BUDAPEST, Hungary — Leaders of the United Nations refugee agency warned Tuesday that Hungary faces a bigger wave of 42,000 asylum seekers in the next 10 days and will need international help to provide shelter on its border, where newcomers already are complaining bitterly about being left to sleep in frigid fields.
Officials from the U.N. High Commissioner for Refugees said it was sending tents, beds and thermal blankets to Hungary’s border with Serbia, where for the past two days frustrated groups from the Middle East, Asia and Africa have ignored police instructions to stay put and instead have marched on a highway north to Budapest.
Commissioner Antonio Guterres accused the entire European Union of failing to see the crisis coming or take coordinated action, even though the 28-nation bloc of 508 million people should have enough room and resources to absorb hundreds of thousands of newcomers with ease.
There was needless suffering in the migration crisis “because Europe is not organized to deal with it, because the European asylum system has been extremely dysfunctional and in recent weeks completely chaotic,” Guterres said.
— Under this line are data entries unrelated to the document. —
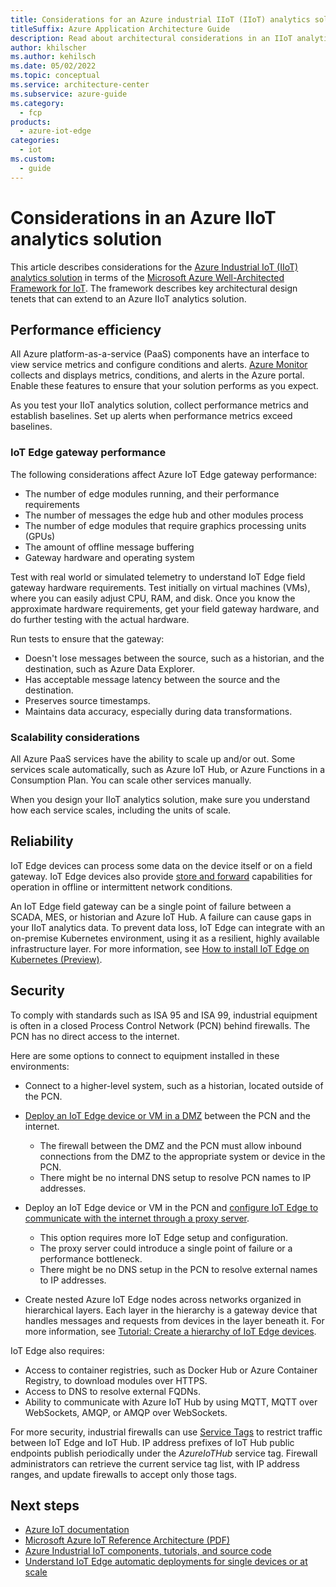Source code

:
 ```yaml
---
title: Considerations for an Azure industrial IIoT (IIoT) analytics solution
titleSuffix: Azure Application Architecture Guide
description: Read about architectural considerations in an IIoT analytics solution. View discussions about performance, availability, and networking.
author: khilscher
ms.author: kehilsch
ms.date: 05/02/2022
ms.topic: conceptual
ms.service: architecture-center
ms.subservice: azure-guide
ms.category:
  - fcp
products:
  - azure-iot-edge
categories:
  - iot
ms.custom:
  - guide
---
```


# Considerations in an Azure IIoT analytics solution

This article describes considerations for the [Azure Industrial IoT (IIoT) analytics solution](iiot-architecture.yml) in terms of the [Microsoft Azure Well-Architected Framework for IoT](/azure/architecture/framework/iot/iot-overview#pillars). The framework describes key architectural design tenets that can extend to an Azure IIoT analytics solution.

## Performance efficiency

All Azure platform-as-a-service (PaaS) components have an interface to view service metrics and configure conditions and alerts. [Azure Monitor](/azure/azure-monitor/overview) collects and displays metrics, conditions, and alerts in the Azure portal. Enable these features to ensure that your solution performs as you expect.

As you test your IIoT analytics solution, collect performance metrics and establish baselines. Set up alerts when performance metrics exceed baselines.

### IoT Edge gateway performance

The following considerations affect Azure IoT Edge gateway performance:

- The number of edge modules running, and their performance requirements
- The number of messages the edge hub and other modules process
- The number of edge modules that require graphics processing units (GPUs)
- The amount of offline message buffering
- Gateway hardware and operating system

Test with real world or simulated telemetry to understand IoT Edge field gateway hardware requirements. Test initially on virtual machines (VMs), where you can easily adjust CPU, RAM, and disk. Once you know the approximate hardware requirements, get your field gateway hardware, and do further testing with the actual hardware.

Run tests to ensure that the gateway:

- Doesn't lose messages between the source, such as a historian, and the destination, such as Azure Data Explorer.
- Has acceptable message latency between the source and the destination.
- Preserves source timestamps.
- Maintains data accuracy, especially during data transformations.

### Scalability considerations

All Azure PaaS services have the ability to scale up and/or out. Some services scale automatically, such as Azure IoT Hub, or Azure Functions in a Consumption Plan. You can scale other services manually.

When you design your IIoT analytics solution, make sure you understand how each service scales, including the units of scale.

## Reliability

IoT Edge devices can process some data on the device itself or on a field gateway. IoT Edge devices also provide [store and forward](/azure/iot-edge/offline-capabilities) capabilities for operation in offline or intermittent network conditions.

An IoT Edge field gateway can be a single point of failure between a SCADA, MES, or historian and Azure IoT Hub. A failure can cause gaps in your IIoT analytics data. To prevent data loss, IoT Edge can integrate with an on-premise Kubernetes environment, using it as a resilient, highly available infrastructure layer. For more information, see [How to install IoT Edge on Kubernetes (Preview)](/azure/iot-edge/how-to-install-iot-edge-kubernetes).

## Security

To comply with standards such as ISA 95 and ISA 99, industrial equipment is often in a closed Process Control Network (PCN) behind firewalls. The PCN has no direct access to the internet.

Here are some options to connect to equipment installed in these environments:

- Connect to a higher-level system, such as a historian, located outside of the PCN.

- [Deploy an IoT Edge device or VM in a DMZ](../../reference-architectures/dmz/secure-vnet-dmz.yml) between the PCN and the internet.

  - The firewall between the DMZ and the PCN must allow inbound connections from the DMZ to the appropriate system or device in the PCN.
  - There might be no internal DNS setup to resolve PCN names to IP addresses.

- Deploy an IoT Edge device or VM in the PCN and [configure IoT Edge to communicate with the internet through a proxy server](/azure/iot-edge/how-to-configure-proxy-support).

  - This option requires more IoT Edge setup and configuration.
  - The proxy server could introduce a single point of failure or a performance bottleneck.
  - There might be no DNS setup in the PCN to resolve external names to IP addresses.

- Create nested Azure IoT Edge nodes across networks organized in hierarchical layers. Each layer in the hierarchy is a gateway device that handles messages and requests from devices in the layer beneath it. For more information, see [Tutorial: Create a hierarchy of IoT Edge devices](/azure/iot-edge/tutorial-nested-iot-edge).

IoT Edge also requires:

- Access to container registries, such as Docker Hub or Azure Container Registry, to download modules over HTTPS.
- Access to DNS to resolve external FQDNs.
- Ability to communicate with Azure IoT Hub by using MQTT, MQTT over WebSockets, AMQP, or AMQP over WebSockets.

For more security, industrial firewalls can use [Service Tags](/azure/virtual-network/service-tags-overview#service-tags-on-premises) to restrict traffic between IoT Edge and IoT Hub. IP address prefixes of IoT Hub public endpoints publish periodically under the *AzureIoTHub* service tag. Firewall administrators can retrieve the current service tag list, with IP address ranges, and update firewalls to accept only those tags.

## Next steps

- [Azure IoT documentation](/azure/iot-fundamentals)
- [Microsoft Azure IoT Reference Architecture (PDF)](https://aka.ms/iotrefarchitecture)
- [Azure Industrial IoT components, tutorials, and source code](https://azure.github.io/Industrial-IoT)
- [Understand IoT Edge automatic deployments for single devices or at scale](/azure/iot-edge/module-deployment-monitoring)

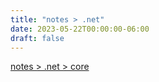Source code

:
 ```yaml
---
title: "notes > .net"
date: 2023-05-22T00:00:00-06:00
draft: false
---
```


[notes > .net > core](core)  
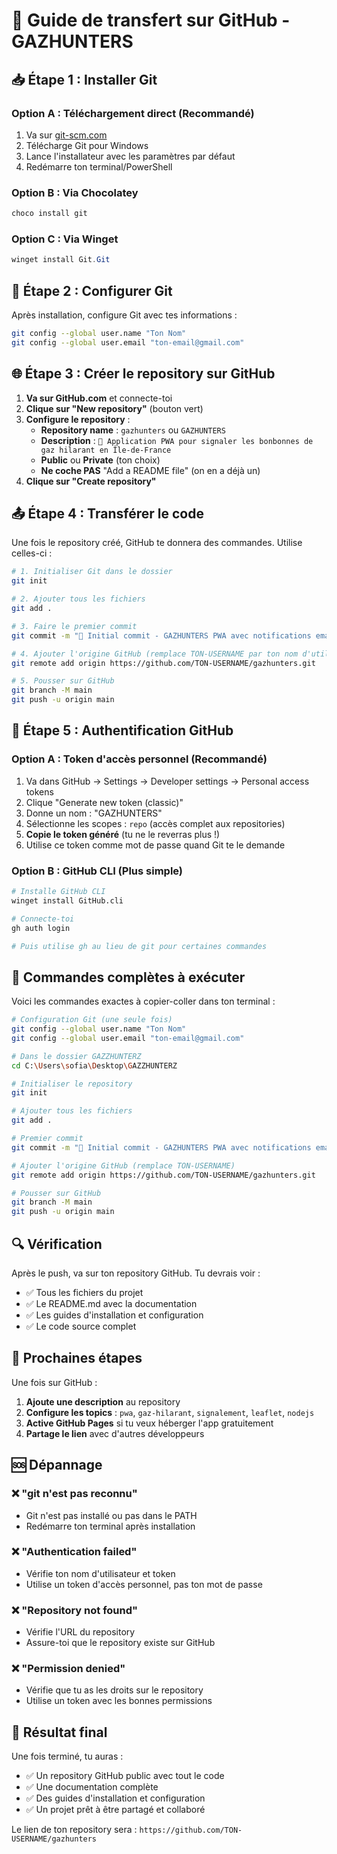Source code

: # 🚀 Guide de transfert sur GitHub - GAZHUNTERS

## 📥 Étape 1 : Installer Git

### Option A : Téléchargement direct (Recommandé)
1. Va sur [git-scm.com](https://git-scm.com/)
2. Télécharge Git pour Windows
3. Lance l'installateur avec les paramètres par défaut
4. Redémarre ton terminal/PowerShell

### Option B : Via Chocolatey
```powershell
choco install git
```

### Option C : Via Winget
```powershell
winget install Git.Git
```

## 🔧 Étape 2 : Configurer Git

Après installation, configure Git avec tes informations :
```bash
git config --global user.name "Ton Nom"
git config --global user.email "ton-email@gmail.com"
```

## 🌐 Étape 3 : Créer le repository sur GitHub

1. **Va sur GitHub.com** et connecte-toi
2. **Clique sur "New repository"** (bouton vert)
3. **Configure le repository** :
   - **Repository name** : `gazhunters` ou `GAZHUNTERS`
   - **Description** : `🚨 Application PWA pour signaler les bonbonnes de gaz hilarant en Île-de-France`
   - **Public** ou **Private** (ton choix)
   - **Ne coche PAS** "Add a README file" (on en a déjà un)
4. **Clique sur "Create repository"**

## 📤 Étape 4 : Transférer le code

Une fois le repository créé, GitHub te donnera des commandes. Utilise celles-ci :

```bash
# 1. Initialiser Git dans le dossier
git init

# 2. Ajouter tous les fichiers
git add .

# 3. Faire le premier commit
git commit -m "🚀 Initial commit - GAZHUNTERS PWA avec notifications email"

# 4. Ajouter l'origine GitHub (remplace TON-USERNAME par ton nom d'utilisateur)
git remote add origin https://github.com/TON-USERNAME/gazhunters.git

# 5. Pousser sur GitHub
git branch -M main
git push -u origin main
```

## 🔐 Étape 5 : Authentification GitHub

### Option A : Token d'accès personnel (Recommandé)
1. Va dans GitHub → Settings → Developer settings → Personal access tokens
2. Clique "Generate new token (classic)"
3. Donne un nom : "GAZHUNTERS"
4. Sélectionne les scopes : `repo` (accès complet aux repositories)
5. **Copie le token généré** (tu ne le reverras plus !)
6. Utilise ce token comme mot de passe quand Git te le demande

### Option B : GitHub CLI (Plus simple)
```bash
# Installe GitHub CLI
winget install GitHub.cli

# Connecte-toi
gh auth login

# Puis utilise gh au lieu de git pour certaines commandes
```

## 🎯 Commandes complètes à exécuter

Voici les commandes exactes à copier-coller dans ton terminal :

```bash
# Configuration Git (une seule fois)
git config --global user.name "Ton Nom"
git config --global user.email "ton-email@gmail.com"

# Dans le dossier GAZZHUNTERZ
cd C:\Users\sofia\Desktop\GAZZHUNTERZ

# Initialiser le repository
git init

# Ajouter tous les fichiers
git add .

# Premier commit
git commit -m "🚀 Initial commit - GAZHUNTERS PWA avec notifications email"

# Ajouter l'origine GitHub (remplace TON-USERNAME)
git remote add origin https://github.com/TON-USERNAME/gazhunters.git

# Pousser sur GitHub
git branch -M main
git push -u origin main
```

## 🔍 Vérification

Après le push, va sur ton repository GitHub. Tu devrais voir :
- ✅ Tous les fichiers du projet
- ✅ Le README.md avec la documentation
- ✅ Les guides d'installation et configuration
- ✅ Le code source complet

## 📝 Prochaines étapes

Une fois sur GitHub :
1. **Ajoute une description** au repository
2. **Configure les topics** : `pwa`, `gaz-hilarant`, `signalement`, `leaflet`, `nodejs`
3. **Active GitHub Pages** si tu veux héberger l'app gratuitement
4. **Partage le lien** avec d'autres développeurs

## 🆘 Dépannage

### ❌ "git n'est pas reconnu"
- Git n'est pas installé ou pas dans le PATH
- Redémarre ton terminal après installation

### ❌ "Authentication failed"
- Vérifie ton nom d'utilisateur et token
- Utilise un token d'accès personnel, pas ton mot de passe

### ❌ "Repository not found"
- Vérifie l'URL du repository
- Assure-toi que le repository existe sur GitHub

### ❌ "Permission denied"
- Vérifie que tu as les droits sur le repository
- Utilise un token avec les bonnes permissions

## 🎉 Résultat final

Une fois terminé, tu auras :
- ✅ Un repository GitHub public avec tout le code
- ✅ Une documentation complète
- ✅ Des guides d'installation et configuration
- ✅ Un projet prêt à être partagé et collaboré

Le lien de ton repository sera : `https://github.com/TON-USERNAME/gazhunters`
He told a news conference in Paris that it appeared “clear that if Europe would be properly organized, it would be a manageable crisis.”
The EU has struggled, in part, because front-line nations such as Hungary and Greece have not put enough facilities in place to house a human flow averaging 2,000 to 3,000 a day while the vast majority of people try to push deeper into Europe and seek refugee protection in Germany, the nation accepting the greatest number by far.
Germany already expects to take in 800,000 this year, and Vice Chancellor Sigmar Gabriel said Tuesday it could take a further 1 million over the next two years. Many other EU members have yet to follow Germany’s lead, and Hungary’s government instead is focusing on building a border fence to block the route from Serbia. It plans a series of get-tough frontier security measures that it hopes to start enforcing Sept. 15, although international observers are skeptical.
The UNHCR’s refugee coordinator for Europe, Vincent Cochetel, told a Budapest news conference that Hungary could not cope on its own with the coming, even bigger volume of asylum seekers. He said 42,000 people — 30,000 in Greece, 7,000 in Macedonia and 5,000 in Serbia — were likely to enter Hungary in the next 10 days, requiring greater international help.
“We need better coordination to make sure we don’t have chaos at the border,” he said, chiding Hungary for allowing people to be left overnight “in a very dire situation.”
Hungary’s inconsistent reception near the border village of Roszke has left many hundreds waiting for buses that arrive too infrequently, leaving large numbers stranded at night. Officers have found it increasingly difficult to keep them within a designated field. Some have pushed through police lines and walk north deeper into Hungary, while others head south back to Serbia where camps are sometimes better organized.